▸ TASK ITEM
Could you restate every record below word for word?

▸ Source data
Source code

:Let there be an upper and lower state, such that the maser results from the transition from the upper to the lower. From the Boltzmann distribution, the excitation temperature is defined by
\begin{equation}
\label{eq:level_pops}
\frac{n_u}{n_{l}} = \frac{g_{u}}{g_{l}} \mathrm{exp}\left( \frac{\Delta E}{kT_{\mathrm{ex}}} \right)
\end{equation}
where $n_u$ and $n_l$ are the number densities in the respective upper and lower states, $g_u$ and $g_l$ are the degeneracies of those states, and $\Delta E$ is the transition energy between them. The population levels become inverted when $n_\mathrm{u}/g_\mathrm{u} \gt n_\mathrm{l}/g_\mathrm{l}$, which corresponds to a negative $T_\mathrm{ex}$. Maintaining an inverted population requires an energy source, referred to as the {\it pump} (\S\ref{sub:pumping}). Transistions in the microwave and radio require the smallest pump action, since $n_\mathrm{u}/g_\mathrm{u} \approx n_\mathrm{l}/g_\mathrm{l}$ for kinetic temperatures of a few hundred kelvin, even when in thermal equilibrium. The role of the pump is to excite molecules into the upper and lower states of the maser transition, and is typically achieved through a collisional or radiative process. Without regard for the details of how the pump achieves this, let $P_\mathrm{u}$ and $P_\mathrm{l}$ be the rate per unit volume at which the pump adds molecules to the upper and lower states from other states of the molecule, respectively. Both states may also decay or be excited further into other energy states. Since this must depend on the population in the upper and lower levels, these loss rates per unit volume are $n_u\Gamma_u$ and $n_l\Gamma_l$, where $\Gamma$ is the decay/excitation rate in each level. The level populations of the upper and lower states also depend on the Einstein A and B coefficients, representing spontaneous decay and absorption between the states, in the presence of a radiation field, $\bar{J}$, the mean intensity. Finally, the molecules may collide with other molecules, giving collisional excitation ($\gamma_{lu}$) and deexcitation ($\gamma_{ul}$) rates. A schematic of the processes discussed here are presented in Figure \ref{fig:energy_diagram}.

▸ OUTPUT OF THE TASK
Source code

:Let there be an upper and lower state, such that the maser results from the transition from the upper to the lower. From the Boltzmann distribution, the excitation temperature is defined by
\begin{equation}
\label{eq:level_pops}
\frac{n_u}{n_{l}} = \frac{g_{u}}{g_{l}} \mathrm{exp}\left( \frac{\Delta E}{kT_{\mathrm{ex}}} \right)
\end{equation}
where $n_u$ and $n_l$ are the number densities in the respective upper and lower states, $g_u$ and $g_l$ are the degeneracies of those states, and $\Delta E$ is the transition energy between them. The population levels become inverted when $n_\mathrm{u}/g_\mathrm{u} \gt n_\mathrm{l}/g_\mathrm{l}$, which corresponds to a negative $T_\mathrm{ex}$. Maintaining an inverted population requires an energy source, referred to as the {\it pump} (\S\ref{sub:pumping}). Transistions in the microwave and radio require the smallest pump action, since $n_\mathrm{u}/g_\mathrm{u} \approx n_\mathrm{l}/g_\mathrm{l}$ for kinetic temperatures of a few hundred kelvin, even when in thermal equilibrium. The role of the pump is to excite molecules into the upper and lower states of the maser transition, and is typically achieved through a collisional or radiative process. Without regard for the details of how the pump achieves this, let $P_\mathrm{u}$ and $P_\mathrm{l}$ be the rate per unit volume at which the pump adds molecules to the upper and lower states from other states of the molecule, respectively. Both states may also decay or be excited further into other energy states. Since this must depend on the population in the upper and lower levels, these loss rates per unit volume are $n_u\Gamma_u$ and $n_l\Gamma_l$, where $\Gamma$ is the decay/excitation rate in each level. The level populations of the upper and lower states also depend on the Einstein A and B coefficients, representing spontaneous decay and absorption between the states, in the presence of a radiation field, $\bar{J}$, the mean intensity. Finally, the molecules may collide with other molecules, giving collisional excitation ($\gamma_{lu}$) and deexcitation ($\gamma_{ul}$) rates. A schematic of the processes discussed here are presented in Figure \ref{fig:energy_diagram}.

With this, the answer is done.